Toda esta enseñanza teológica sobre la dependencia humana estaba además corroborada por la experiencia cotidiana de la volatilidad de la vida: guerras, pestes, hambres y una media de vida corta, eran los terribles pero habituales compañeros de viaje que venían, con espanto, a decir lo mismo que decían los escolásticos de forma más soportable con su pluma, esto es, que las cosas humanas, por su misma constitución, son contingentes.
Desgraciadamente en Europa se fue perdiendo, a partir del siglo XVIII, no sólo la palabra, que a fin de cuentas es lo de menos, sino la conciencia de nuestra contingencia, de nuestra limitación y dependencia. La ciencia, la máquina y la técnica nos hicieron creer, con sus logros, que habíamos ya salido de la edad de la dependencia para entrar en la de la emancipación.
Pero la realidad sigue siendo tozuda y hace solo unos pocos meses, ¿quién se acuerda ya?, media Europa quedó cubierta por una nube de ceniza procedente de un volcán hasta entonces desconocido en la remota isla de Islandia. No hizo falta siquiera que el volcán estuviera situado en el corazón de Europa para que notáramos sus efectos. Simplemente desde la nación más distanciada del continente la masa de ceniza fue suficiente para trastocar planes, cerrar aeropuertos, amenazar empresas, inquietar a poderosas compañías aéreas y poner contra las cuerdas a millones de personas. Todo un recordatorio de la contingencia de las cosas humanas, incluso en nuestro siglo XXI y a pesar de nuestra tecnología.
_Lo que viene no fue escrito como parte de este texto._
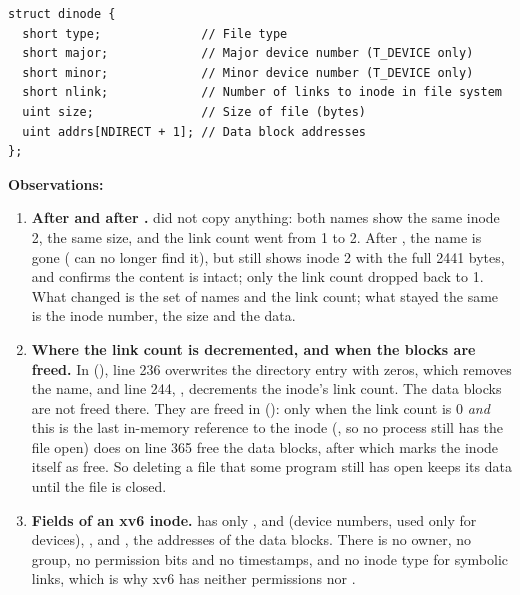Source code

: \documentclass[11pt,a4paper]{article}
\begin{document}
\begin{lstlisting}[style=ccode,firstnumber=32,caption={The on-disk inode, struct dinode in kernel/fs.h}]
struct dinode {
  short type;              // File type
  short major;             // Major device number (T_DEVICE only)
  short minor;             // Minor device number (T_DEVICE only)
  short nlink;             // Number of links to inode in file system
  uint size;               // Size of file (bytes)
  uint addrs[NDIRECT + 1]; // Data block addresses
};
\end{lstlisting}

\textbf{Observations:}
\begin{enumerate}
  \item \textbf{After  and after .}  did not copy
  anything: both names show the same inode 2, the same size, and the link count went from 1
  to 2. After , the name  is gone ( can no longer
  find it), but  still shows inode 2 with the full 2441 bytes, and  confirms
  the content is intact; only the link count dropped back to 1. What changed is the set of
  names and the link count; what stayed the same is the inode number, the size and the data.
  \item \textbf{Where the link count is decremented, and when the blocks are freed.} In
   (), line 236 overwrites the directory entry with
  zeros, which removes the name, and line 244, , decrements the inode's link
  count. The data blocks are not freed there. They are freed in 
  (): only when the link count is 0 \emph{and} this is the last in-memory
  reference to the inode (, so no process still has the file open) does
   on line 365 free the data blocks, after which  marks the inode
  itself as free. So deleting a file that some program still has open keeps its data until the
  file is closed.
  \item \textbf{Fields of an xv6 inode.}  has only ,
   and  (device numbers, used only for devices), ,
   and , the addresses of the data blocks. There is no
  owner, no group, no permission bits and no timestamps, and no inode type for symbolic links,
  which is why xv6 has neither permissions nor .
\end{enumerate}
\end{document}
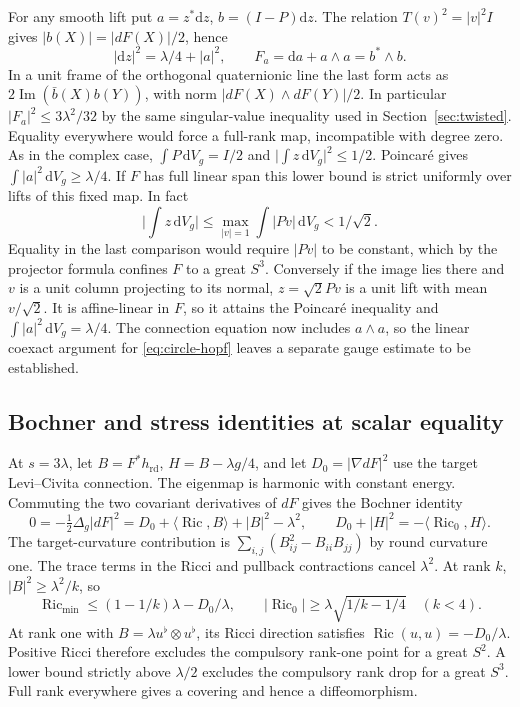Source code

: \documentclass[11pt]{article}
\numberwithin{equation}{section}
\DeclareMathOperator{\Ric}{Ric}
\newcommand{\rd}{\mathrm{rd}}
\newcommand{\dd}{\mathrm{d}}
\newcommand{\ip}[2]{\langle #1,#2\rangle}
\newcommand{\abs}[1]{\lvert #1\rvert}
\newcommand{\dv}{\dd V_g}
\begin{document}
For any smooth lift put \(a=z^*\dd z\), \(b=(I-P)\dd z\).
The relation \(T(v)^2=\abs v^2 I\) gives
\(\abs{b(X)}=\abs{dF(X)}/2\), hence
\[
 \abs{\dd z}^2=\lambda/4+\abs a^2,\qquad
 F_a=\dd a+a\wedge a=b^*\wedge b.
\]
In a unit frame of the orthogonal quaternionic line the last
form acts as \(2\operatorname{Im}(\bar b(X)b(Y))\), with norm
\(\abs{dF(X)\wedge dF(Y)}/2\).
In particular \(\abs{F_a}^2\le 3\lambda^2/32\) by the same
singular-value inequality used in Section~\ref{sec:twisted}.
Equality everywhere would force a full-rank map, incompatible
with degree zero. As in the complex case,
\(\int P\,\dv=I/2\) and \(\abs{\int z\,\dv}^2\le1/2\).
Poincar\'e gives \(\int\abs a^2\,\dv\ge\lambda/4\).
If \(F\) has full linear span this lower bound is strict
uniformly over lifts of this fixed map. In fact
\[
 \abs{\int z\,\dv}\le \max_{\abs v=1}\int\abs{Pv}\,\dv
                 <1/\sqrt2.
\]
Equality in the last comparison would require \(\abs{Pv}\) to
be constant, which by the projector formula confines \(F\) to a
great \(S^3\). Conversely if the image lies there and \(v\) is a
unit column projecting to its normal, \(z=\sqrt2 Pv\) is a unit
lift with mean \(v/\sqrt2\). It is affine-linear in \(F\), so it
attains the Poincar\'e inequality and \(\int\abs a^2\,\dv=\lambda/4\).
The connection equation now includes \(a\wedge a\), so the
linear coexact argument for \eqref{eq:circle-hopf} leaves a
separate gauge estimate to be established.

\subsection{Bochner and stress identities at scalar equality}

At \(s=3\lambda\), let \(B=F^*h_{\rd}\), \(H=B-\lambda g/4\),
and let \(D_0=\abs{\nabla dF}^2\) use the target Levi--Civita
connection. The eigenmap is harmonic with constant energy.
Commuting the two covariant derivatives of \(dF\) gives the
Bochner identity
\begin{equation}\label{eq:map-bochner}
 0=-\tfrac12\Delta_g\abs{dF}^2
   =D_0+\ip{\Ric}{B}+\abs B^2-\lambda^2 ,
 \qquad D_0+\abs H^2=-\ip{\Ric_0}{H}.
\end{equation}
The target-curvature contribution is
\(\sum_{i,j}(B_{ij}^2-B_{ii}B_{jj})\) by round curvature one.
The trace terms in the Ricci and pullback contractions cancel
\(\lambda^2\).
At rank \(k\), \(\abs B^2\ge\lambda^2/k\), so
\[
 \Ric_{\min}\le (1-1/k)\lambda-D_0/\lambda,\qquad
 \abs{\Ric_0}\ge\lambda\sqrt{1/k-1/4}\quad(k<4).
\]
At rank one with \(B=\lambda u^\flat\otimes u^\flat\), its
Ricci direction satisfies \(\Ric(u,u)=-D_0/\lambda\).
Positive Ricci therefore excludes the compulsory rank-one
point for a great \(S^2\). A lower bound strictly above
\(\lambda/2\) excludes the compulsory rank drop for a great
\(S^3\). Full rank everywhere gives a covering and hence
a diffeomorphism.
\end{document}
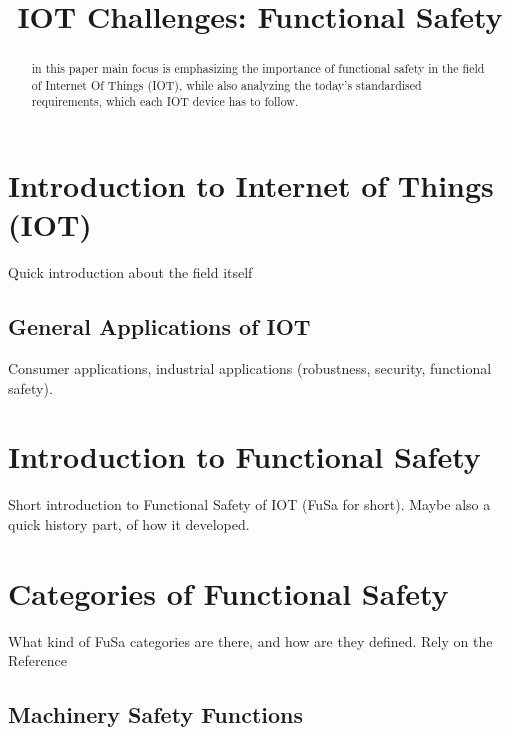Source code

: \documentclass[conference]{IEEEtran}
\begin{document}
\title{IOT Challenges: Functional Safety}

\author{
}

\maketitle

\begin{abstract}
in this paper main focus is emphasizing the importance of functional safety in the field of Internet Of Things (IOT), while also analyzing the today's standardised requirements, which each IOT device has to follow.
\end{abstract}

\thispagestyle{firstpagefooter}

\section{Introduction to Internet of Things (IOT)}

Quick introduction about the field itself

\subsection{General Applications of IOT}

Consumer applications, industrial applications (robustness, security, functional safety).

\section{Introduction to Functional Safety}
Short introduction to Functional Safety of IOT (FuSa for short). Maybe also a quick history part, of how it developed.

\section{Categories of Functional Safety}
What kind of FuSa categories are there, and how are they defined. Rely on the Reference \cite{robinson_living_2019}
\subsection{Machinery Safety Functions}
\end{document}
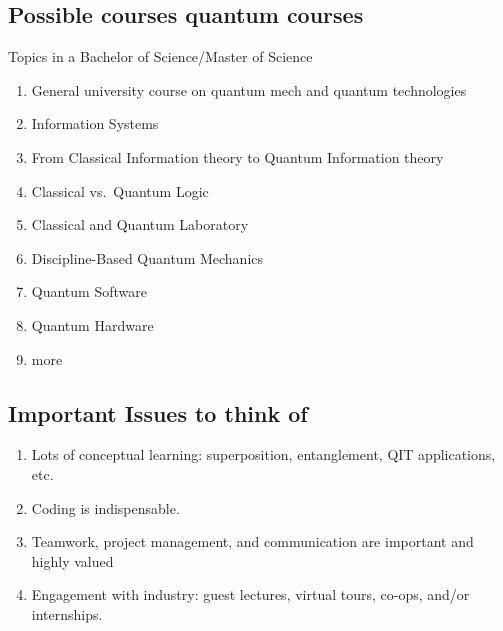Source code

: \documentclass[%
oneside,                 %
final,                   %
10pt]{article}
\begin{document}
\noindent
\subsection{Possible courses quantum courses}

\begin{block}{Topics  in a Bachelor of Science/Master of Science }
\begin{enumerate}
\item General university course on quantum mech and quantum technologies

\item Information Systems 

\item From Classical Information theory to Quantum Information theory

\item Classical vs.~Quantum Logic

\item Classical and Quantum Laboratory 

\item Discipline-Based Quantum Mechanics 

\item Quantum Software

\item Quantum Hardware

\item more
\end{enumerate}

\noindent
\end{block}

\subsection{Important Issues to think of}

\begin{enumerate}
\item Lots of conceptual learning: superposition, entanglement, QIT applications, etc.

\item Coding is indispensable. 

\item Teamwork, project management, and communication are important and highly valued

\item Engagement with industry: guest lectures, virtual tours, co-ops, and/or internships.
\end{enumerate}
\end{document}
Y no había soluciones humanas capaces de conjurar la envergadura del problema, pues todo lo que se podía hacer era esperar a que los vientos cambiaran de dirección para que la nube fuera arrastrada hacia otra parte. Y como ya sabemos la fuerza y dirección del viento es también algo que está más allá de nuestra capacidad, lo cual significa que estábamos, desde cualquier ángulo, a merced de fuerzas sobre las que no teníamos control.
¡Qué humillación! Ni siquiera hizo falta un terremoto devastador o un tsunami asolador. Un simple volcán en erupción en la otra punta del continente y muchas cosas se fueron a pique. Toda una señal de que nuestra prepotencia queda reducida a impotencia, cuando se presenta lo que nos supera.
Es bueno que cosas así sucedan en nuestra opulenta Europa, para que no se nos suban los logros a la cabeza, para que no se nos olvide lo que en realidad somos y, sobre todo, para que construyamos sobre algo más sólido, que no convierta en cenizas lo que parecía ser, en un momento dado, formidable. La nube de cenizas que redujo a cenizas nuestra presunción es una lección magistral.
´Llévame a la roca que es más alta que yo´ (
Salmo 61:2), dijo el salmista. Toda una confesión de la propia contingencia y, a la vez, de que necesitamos algo más elevado y mayor que nosotros mismos y nuestros propios logros, que no son más que una nube de ceniza.